What is expected - Set down every entry once more, exactly as it appears.

[Collected data]
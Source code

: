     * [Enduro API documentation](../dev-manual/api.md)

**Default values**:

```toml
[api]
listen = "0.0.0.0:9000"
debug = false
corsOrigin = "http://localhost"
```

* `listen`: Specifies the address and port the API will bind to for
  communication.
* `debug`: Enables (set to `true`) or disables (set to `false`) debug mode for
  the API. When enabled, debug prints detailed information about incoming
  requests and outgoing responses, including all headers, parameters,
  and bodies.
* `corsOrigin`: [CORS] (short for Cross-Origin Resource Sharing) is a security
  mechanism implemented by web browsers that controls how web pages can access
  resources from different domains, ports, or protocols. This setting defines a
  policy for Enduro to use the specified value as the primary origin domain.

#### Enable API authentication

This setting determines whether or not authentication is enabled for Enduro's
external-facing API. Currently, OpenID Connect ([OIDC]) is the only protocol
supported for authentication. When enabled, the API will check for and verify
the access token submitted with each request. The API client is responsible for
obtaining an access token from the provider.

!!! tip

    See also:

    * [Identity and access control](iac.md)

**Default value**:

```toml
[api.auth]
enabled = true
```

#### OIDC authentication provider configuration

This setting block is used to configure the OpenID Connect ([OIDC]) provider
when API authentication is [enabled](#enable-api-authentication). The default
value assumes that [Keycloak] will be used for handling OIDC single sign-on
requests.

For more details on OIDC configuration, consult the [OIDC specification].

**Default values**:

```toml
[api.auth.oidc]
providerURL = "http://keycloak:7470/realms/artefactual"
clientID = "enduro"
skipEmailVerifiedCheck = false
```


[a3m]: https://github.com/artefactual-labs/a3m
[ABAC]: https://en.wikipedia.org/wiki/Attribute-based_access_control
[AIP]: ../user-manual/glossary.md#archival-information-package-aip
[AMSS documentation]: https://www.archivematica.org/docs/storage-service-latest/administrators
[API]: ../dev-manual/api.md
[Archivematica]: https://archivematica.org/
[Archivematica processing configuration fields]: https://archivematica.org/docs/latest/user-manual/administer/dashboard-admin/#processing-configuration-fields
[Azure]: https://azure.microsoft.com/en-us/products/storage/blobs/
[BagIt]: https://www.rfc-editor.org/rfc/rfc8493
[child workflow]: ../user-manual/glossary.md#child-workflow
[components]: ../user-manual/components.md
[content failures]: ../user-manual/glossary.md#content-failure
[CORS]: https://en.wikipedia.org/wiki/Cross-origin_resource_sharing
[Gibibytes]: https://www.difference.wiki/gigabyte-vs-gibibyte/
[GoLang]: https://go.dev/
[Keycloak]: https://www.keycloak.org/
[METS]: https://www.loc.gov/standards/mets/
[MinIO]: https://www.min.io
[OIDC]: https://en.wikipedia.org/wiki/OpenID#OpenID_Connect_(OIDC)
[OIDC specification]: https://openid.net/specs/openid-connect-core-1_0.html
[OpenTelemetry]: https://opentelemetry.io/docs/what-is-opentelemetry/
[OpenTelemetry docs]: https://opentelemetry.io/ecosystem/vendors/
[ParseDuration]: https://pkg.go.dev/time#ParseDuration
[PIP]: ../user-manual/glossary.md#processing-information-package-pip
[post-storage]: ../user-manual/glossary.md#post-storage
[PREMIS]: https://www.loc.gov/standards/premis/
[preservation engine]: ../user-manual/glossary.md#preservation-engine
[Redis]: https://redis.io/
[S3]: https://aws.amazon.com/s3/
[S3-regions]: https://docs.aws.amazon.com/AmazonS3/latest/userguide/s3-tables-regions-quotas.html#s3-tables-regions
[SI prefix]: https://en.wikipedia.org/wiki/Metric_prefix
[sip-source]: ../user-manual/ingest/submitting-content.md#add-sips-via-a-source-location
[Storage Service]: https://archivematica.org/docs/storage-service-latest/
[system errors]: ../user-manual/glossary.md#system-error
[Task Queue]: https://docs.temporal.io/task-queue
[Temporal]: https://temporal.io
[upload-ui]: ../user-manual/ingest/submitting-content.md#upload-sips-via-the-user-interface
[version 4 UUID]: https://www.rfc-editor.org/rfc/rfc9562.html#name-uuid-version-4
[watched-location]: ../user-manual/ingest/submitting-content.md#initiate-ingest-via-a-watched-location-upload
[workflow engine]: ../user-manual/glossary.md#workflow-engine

Problem solution -
Source code

:     * [Enduro API documentation](../dev-manual/api.md)

**Default values**:

```toml
[api]
listen = "0.0.0.0:9000"
debug = false
corsOrigin = "http://localhost"
```

* `listen`: Specifies the address and port the API will bind to for
  communication.
* `debug`: Enables (set to `true`) or disables (set to `false`) debug mode for
  the API. When enabled, debug prints detailed information about incoming
  requests and outgoing responses, including all headers, parameters,
  and bodies.
* `corsOrigin`: [CORS] (short for Cross-Origin Resource Sharing) is a security
  mechanism implemented by web browsers that controls how web pages can access
  resources from different domains, ports, or protocols. This setting defines a
  policy for Enduro to use the specified value as the primary origin domain.

#### Enable API authentication

This setting determines whether or not authentication is enabled for Enduro's
external-facing API. Currently, OpenID Connect ([OIDC]) is the only protocol
supported for authentication. When enabled, the API will check for and verify
the access token submitted with each request. The API client is responsible for
obtaining an access token from the provider.

!!! tip

    See also:

    * [Identity and access control](iac.md)

**Default value**:

```toml
[api.auth]
enabled = true
```

#### OIDC authentication provider configuration

This setting block is used to configure the OpenID Connect ([OIDC]) provider
when API authentication is [enabled](#enable-api-authentication). The default
value assumes that [Keycloak] will be used for handling OIDC single sign-on
requests.

For more details on OIDC configuration, consult the [OIDC specification].

**Default values**:

```toml
[api.auth.oidc]
providerURL = "http://keycloak:7470/realms/artefactual"
clientID = "enduro"
skipEmailVerifiedCheck = false
```


[a3m]: https://github.com/artefactual-labs/a3m
[ABAC]: https://en.wikipedia.org/wiki/Attribute-based_access_control
[AIP]: ../user-manual/glossary.md#archival-information-package-aip
[AMSS documentation]: https://www.archivematica.org/docs/storage-service-latest/administrators
[API]: ../dev-manual/api.md
[Archivematica]: https://archivematica.org/
[Archivematica processing configuration fields]: https://archivematica.org/docs/latest/user-manual/administer/dashboard-admin/#processing-configuration-fields
[Azure]: https://azure.microsoft.com/en-us/products/storage/blobs/
[BagIt]: https://www.rfc-editor.org/rfc/rfc8493
[child workflow]: ../user-manual/glossary.md#child-workflow
[components]: ../user-manual/components.md
[content failures]: ../user-manual/glossary.md#content-failure
[CORS]: https://en.wikipedia.org/wiki/Cross-origin_resource_sharing
[Gibibytes]: https://www.difference.wiki/gigabyte-vs-gibibyte/
[GoLang]: https://go.dev/
[Keycloak]: https://www.keycloak.org/
[METS]: https://www.loc.gov/standards/mets/
[MinIO]: https://www.min.io
[OIDC]: https://en.wikipedia.org/wiki/OpenID#OpenID_Connect_(OIDC)
[OIDC specification]: https://openid.net/specs/openid-connect-core-1_0.html
[OpenTelemetry]: https://opentelemetry.io/docs/what-is-opentelemetry/
[OpenTelemetry docs]: https://opentelemetry.io/ecosystem/vendors/
[ParseDuration]: https://pkg.go.dev/time#ParseDuration
[PIP]: ../user-manual/glossary.md#processing-information-package-pip
[post-storage]: ../user-manual/glossary.md#post-storage
[PREMIS]: https://www.loc.gov/standards/premis/
[preservation engine]: ../user-manual/glossary.md#preservation-engine
[Redis]: https://redis.io/
[S3]: https://aws.amazon.com/s3/
[S3-regions]: https://docs.aws.amazon.com/AmazonS3/latest/userguide/s3-tables-regions-quotas.html#s3-tables-regions
[SI prefix]: https://en.wikipedia.org/wiki/Metric_prefix
[sip-source]: ../user-manual/ingest/submitting-content.md#add-sips-via-a-source-location
[Storage Service]: https://archivematica.org/docs/storage-service-latest/
[system errors]: ../user-manual/glossary.md#system-error
[Task Queue]: https://docs.temporal.io/task-queue
[Temporal]: https://temporal.io
[upload-ui]: ../user-manual/ingest/submitting-content.md#upload-sips-via-the-user-interface
[version 4 UUID]: https://www.rfc-editor.org/rfc/rfc9562.html#name-uuid-version-4
[watched-location]: ../user-manual/ingest/submitting-content.md#initiate-ingest-via-a-watched-location-upload
[workflow engine]: ../user-manual/glossary.md#workflow-engine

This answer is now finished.